Letizia Battaglia, an iconic Italian photojournalist who became known for capturing the Sicilian mafia for decades, died this Wednesday (13) at the age of 87. The information was released by the mayor of Palermo, capital of the region of Sicily, Leoluca Orlando, in a post on Twitter.
“Palermo loses an extraordinary woman, a point of reference. Letizia Battaglia was an internationally recognized symbol in the art world, a flag on the road to liberating the city of Palermo from the mafia rule,”.
The cause of death was not revealed, but Patrizia Stagnitta, the photographer’s daughter, told the Ansa agency that the mother had been sick for some time and used a wheelchair to get around.
“Despite the suffering of the disease and the difficulties of locomotion, she continued to have many contacts, participating in meetings even abroad and even facing long trips”, she said. “The great will to live had never passed”. She also says that until the morning of this Wednesday she was lucid, but had a sudden illness before dying.
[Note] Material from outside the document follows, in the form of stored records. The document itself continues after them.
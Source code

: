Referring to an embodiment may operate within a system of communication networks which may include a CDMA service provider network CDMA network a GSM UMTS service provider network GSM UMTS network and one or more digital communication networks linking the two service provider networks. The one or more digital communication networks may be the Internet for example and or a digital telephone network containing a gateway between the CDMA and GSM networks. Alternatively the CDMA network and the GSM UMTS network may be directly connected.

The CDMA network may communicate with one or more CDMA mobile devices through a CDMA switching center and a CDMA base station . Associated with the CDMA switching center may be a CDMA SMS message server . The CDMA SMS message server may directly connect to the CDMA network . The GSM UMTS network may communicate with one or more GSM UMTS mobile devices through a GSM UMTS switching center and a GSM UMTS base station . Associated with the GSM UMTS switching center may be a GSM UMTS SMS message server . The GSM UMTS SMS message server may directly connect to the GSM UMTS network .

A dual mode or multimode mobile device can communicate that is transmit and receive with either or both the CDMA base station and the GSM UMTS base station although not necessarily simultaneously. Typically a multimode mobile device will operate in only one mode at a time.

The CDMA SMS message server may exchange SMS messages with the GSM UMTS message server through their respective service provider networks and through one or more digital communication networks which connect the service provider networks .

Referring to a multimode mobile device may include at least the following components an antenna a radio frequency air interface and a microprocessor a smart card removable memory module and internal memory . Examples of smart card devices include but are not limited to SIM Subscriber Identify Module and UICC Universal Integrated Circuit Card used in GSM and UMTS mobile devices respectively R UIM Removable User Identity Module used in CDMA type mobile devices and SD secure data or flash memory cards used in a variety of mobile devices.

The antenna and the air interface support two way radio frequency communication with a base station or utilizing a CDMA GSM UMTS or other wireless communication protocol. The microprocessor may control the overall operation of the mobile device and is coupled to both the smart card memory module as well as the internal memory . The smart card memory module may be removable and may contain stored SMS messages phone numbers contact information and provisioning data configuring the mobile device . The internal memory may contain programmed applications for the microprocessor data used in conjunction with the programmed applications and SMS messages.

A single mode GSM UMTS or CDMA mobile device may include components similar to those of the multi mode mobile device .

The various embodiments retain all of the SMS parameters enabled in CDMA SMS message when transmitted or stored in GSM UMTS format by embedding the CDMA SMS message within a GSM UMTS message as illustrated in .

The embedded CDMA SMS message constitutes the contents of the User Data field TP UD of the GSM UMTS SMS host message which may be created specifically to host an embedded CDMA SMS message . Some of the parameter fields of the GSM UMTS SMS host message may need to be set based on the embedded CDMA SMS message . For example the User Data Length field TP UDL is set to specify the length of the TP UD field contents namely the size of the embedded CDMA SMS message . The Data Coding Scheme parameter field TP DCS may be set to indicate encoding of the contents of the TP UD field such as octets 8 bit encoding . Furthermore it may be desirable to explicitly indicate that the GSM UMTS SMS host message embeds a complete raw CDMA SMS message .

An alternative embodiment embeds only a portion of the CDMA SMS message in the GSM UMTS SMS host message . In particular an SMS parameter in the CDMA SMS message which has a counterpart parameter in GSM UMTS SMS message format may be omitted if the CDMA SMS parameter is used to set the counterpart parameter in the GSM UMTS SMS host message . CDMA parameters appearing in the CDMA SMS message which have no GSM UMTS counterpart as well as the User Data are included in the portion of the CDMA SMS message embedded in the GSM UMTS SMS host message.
Battaglia was born in Palermo, in March 1935, and made Sicily the main character of her clicks. A pioneer in police news coverage, she became famous for her portrayals of decades of crime by Cosa Nostra, the local mafia, throughout the 1970s and 1980s.
“We were at war and I was a woman with a camera on my neck who needed and wanted to document everything that happened to report it to the whole world,” Battaglia told Folha in 2019 when 90 photographs of her formed an exhibition at the Instituto Moreira Salles.
“Murders, bombs, drug trafficking, political and social corruption,” says Battaglia, filled her days as a photographer for the left-wing newspaper L’Ora, for which she worked between 1974 and 1990. with local policy.
Battaglia said she was proud to have been the only woman working for an Italian newspaper at the time and said she had taken around 600,000 photos.
“I suffered physical violence, threats, received anonymous letters, and telephone intimidation. Of course, I was always afraid. But I would pass the door of the house and go to photograph”, she recalled, adding that she only became aware of the “cruelty” of the mafia’s activities with the pass the time.
In the late 1980s and 1990s, she entered politics and became secretary of culture for the Green Party.
She also won awards in the field of photography, such as the Erich-Salomon Preis, in 2007, and the Cornell Capa Infinity Award, in 2009. Among her most recent achievements, she created an International Center of Photography in Palermo in 2016, where the archive is housed. photography of the city and exhibitions and workshops are promoted.